The purchase price payable in respect of the Instruments accepted for purchase (the "Purchase Price") will be expressed as a percentage and will be determined as provided in the Tender Offer Memorandum by reference to the relevant Fixed Purchase Yield. Specifically, the Purchase Price for the Instruments will be expressed as a percentage and will equal (a) the value of all remaining payments of principal and interest on the relevant Series of Instruments up to and including the maturity date for such Series of Instruments, discounted to the Settlement Date at a discount rate equal to the relevant Fixed Purchase Yield, minus (b) Accrued Interest (as defined below) in respect of such Series of Instruments. Each Purchase Price will be rounded to the nearest 0.001 per cent. with 0.0005 per cent. being rounded upwards.

Accrued Interest Payment

In respect of any Instruments accepted for purchase, the Issuer will also pay an amount equal to any accrued and unpaid interest on the relevant Instruments from, and including, the relevant interest payment date for the Instruments immediately preceding the Settlement Date up to, but excluding, the Settlement Date, which is expected to be 22 May 2020.

Maximum Acceptance Amount and Series Acceptance Amounts

The Issuer proposes to accept Instruments for purchase up to a maximum aggregate principal amount equal to the aggregate principal amount of the New Instruments (the "Maximum Acceptance Amount") on the terms and conditions contained in the Tender Offer Memorandum. The Issuer reserves the right, in its sole and absolute discretion and for any reason, to significantly increase or decrease the Maximum Acceptance Amount and/or to accept significantly less than or more than the Maximum Acceptance Amount for purchase pursuant to the Offers.

The Issuer will determine, in its sole discretion, the aggregate principal amount of Instruments of each Series which the Issuer will accept for purchase pursuant to the relevant Offer (each a "Series Acceptance Amount") and reserves the right to accept significantly more or less (or none) of the Instruments of one Series as compared to the other Series of Instruments.

Acceptance of Tender Instructions and pro-ration

Instruments validly submitted for tender may be accepted subject to pro-ration (if any). In the event that the aggregate principal amount of Instruments of a particular Series represented by Tender Instructions is greater than the relevant Series Acceptance Amount, such Tender Instructions will be accepted (subject to the conditions set out in the Tender Offer Memorandum) on a pro rata basis.
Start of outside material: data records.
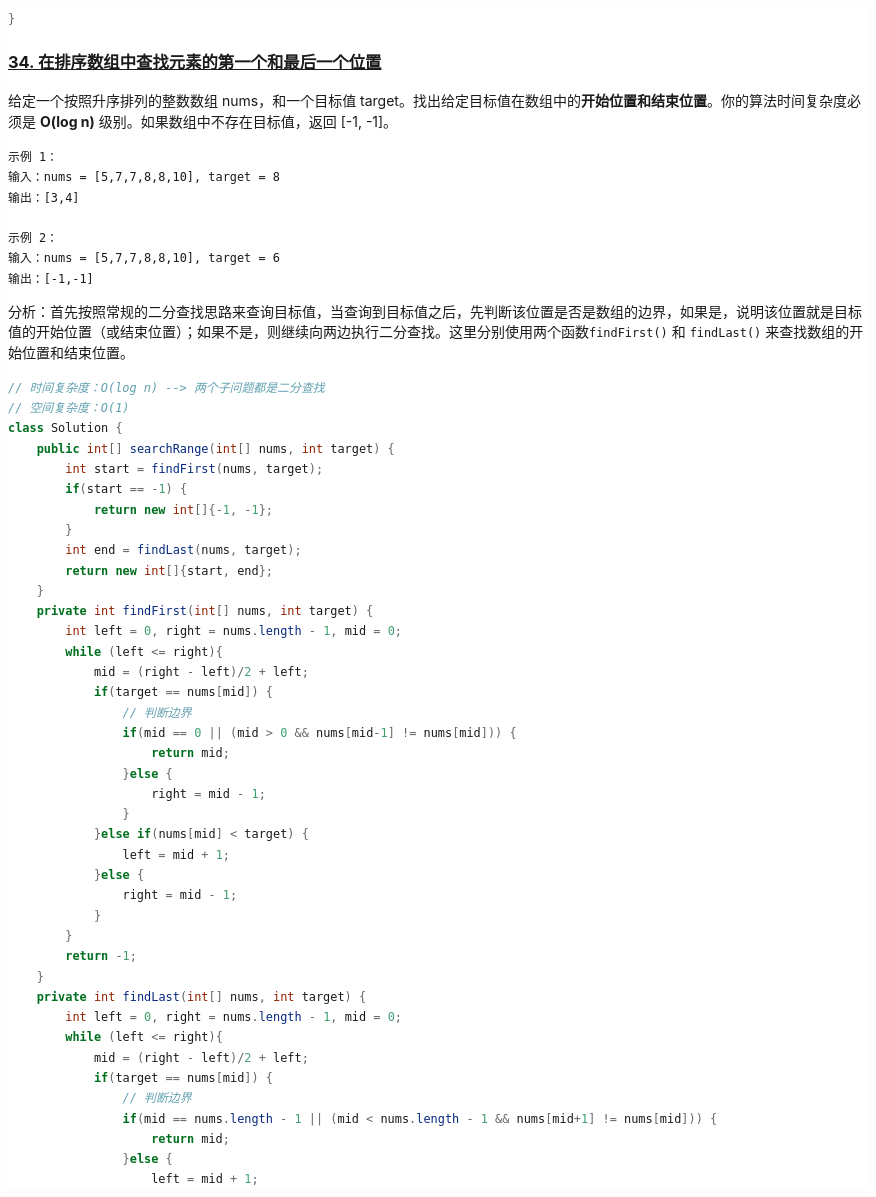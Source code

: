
 ```java
}
```



### [34. 在排序数组中查找元素的第一个和最后一个位置](https://leetcode-cn.com/problems/find-first-and-last-position-of-element-in-sorted-array/)

给定一个按照升序排列的整数数组 nums，和一个目标值 target。找出给定目标值在数组中的**开始位置和结束位置**。你的算法时间复杂度必须是 **O(log n)** 级别。如果数组中不存在目标值，返回 [-1, -1]。

```
示例 1：
输入：nums = [5,7,7,8,8,10], target = 8
输出：[3,4]

示例 2：
输入：nums = [5,7,7,8,8,10], target = 6
输出：[-1,-1]
```

分析：首先按照常规的二分查找思路来查询目标值，当查询到目标值之后，先判断该位置是否是数组的边界，如果是，说明该位置就是目标值的开始位置（或结束位置）；如果不是，则继续向两边执行二分查找。这里分别使用两个函数`findFirst()` 和 `findLast()` 来查找数组的开始位置和结束位置。

```java
// 时间复杂度：O(log n) --> 两个子问题都是二分查找
// 空间复杂度：O(1)
class Solution {
    public int[] searchRange(int[] nums, int target) {
        int start = findFirst(nums, target);
        if(start == -1) {
            return new int[]{-1, -1};
        }
        int end = findLast(nums, target);
        return new int[]{start, end};
    }
    private int findFirst(int[] nums, int target) {
        int left = 0, right = nums.length - 1, mid = 0;
        while (left <= right){
            mid = (right - left)/2 + left;
            if(target == nums[mid]) {
                // 判断边界
                if(mid == 0 || (mid > 0 && nums[mid-1] != nums[mid])) {
                    return mid;
                }else {
                    right = mid - 1;
                }
            }else if(nums[mid] < target) {
                left = mid + 1;
            }else {
                right = mid - 1;
            }
        }
        return -1;
    }
    private int findLast(int[] nums, int target) {
        int left = 0, right = nums.length - 1, mid = 0;
        while (left <= right){
            mid = (right - left)/2 + left;
            if(target == nums[mid]) {
                // 判断边界
                if(mid == nums.length - 1 || (mid < nums.length - 1 && nums[mid+1] != nums[mid])) {
                    return mid;
                }else {
                    left = mid + 1;
```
Such pro rata allocations will be calculated in relation to the Instruments by multiplying the aggregate principal amount of the Instruments of the relevant Series represented by each Tender Instruction subject to pro-ration by a factor derived from (i) the relevant Series Acceptance Amount divided by (ii) the aggregate principal amount of the Instruments validly tendered in the relevant Offer (subject to adjustment to allow for the aggregate principal amount of Notes accepted for purchase, following the rounding of Tender Instructions as set out below, to equal the relevant Series Acceptance Amount). Each tender of Notes reduced in this manner will be rounded down to the nearest EUR 100,000 in aggregate principal amount, provided that the Issuer may refuse to accept a Tender Instruction where, following pro-ration, the principal amount of Instruments of the relevant Series subject to the Tender Instruction would be less than the applicable Minimum Denomination.

Amendment and Termination

The Issuer reserves the right, in its sole and absolute discretion, to extend, re-open, withdraw or terminate the Offers and to amend or waive any of the terms and conditions of the Offers at any time following the announcement of the Offers, as described in the Tender Offer Memorandum. Details of any such extension, re-opening, withdrawal or termination will be notified to holders as soon as reasonably practicable after such decision. Tender instructions, once submitted, may not be withdrawn except in the limited circumstances outlined in the Tender Offer Memorandum.

Summary of Action to be Taken

To tender Instruments in an Offer, a holder of Instruments should deliver, or arrange to have delivered on its behalf, via the relevant Clearing System and in accordance with the requirements of such Clearing System, a valid Tender Instruction that is received in each case by the Tender Agent by the Expiration Deadline.

Tender Instructions must be submitted in respect of a principal amount of Instruments of no less than the applicable Minimum Denomination.

Holders are advised to check with any bank, securities broker or other intermediary through which they hold Instruments when such intermediary would require to receive instructions from a Holder in order for that Holder to be able to participate in, or (in the limited circumstances in which revocation is permitted) revoke their instruction to participate in, the Offers before the deadlines specified in the Tender Offer Memorandum.  The deadlines set by any such intermediary and each Clearing System for the submission of Tender Instructions will be earlier than the relevant deadlines specified in the Tender Offer Memorandum.

Indicative Timetable

Date

Action

13 May 2020

Commencement of the Offers

 

Offers announced by way of announcements on the relevant Notifying News Service(s), through the Clearing Systems and via the website of Euronext Dublin.

 

Tender Offer Memorandum available from the Tender Agent.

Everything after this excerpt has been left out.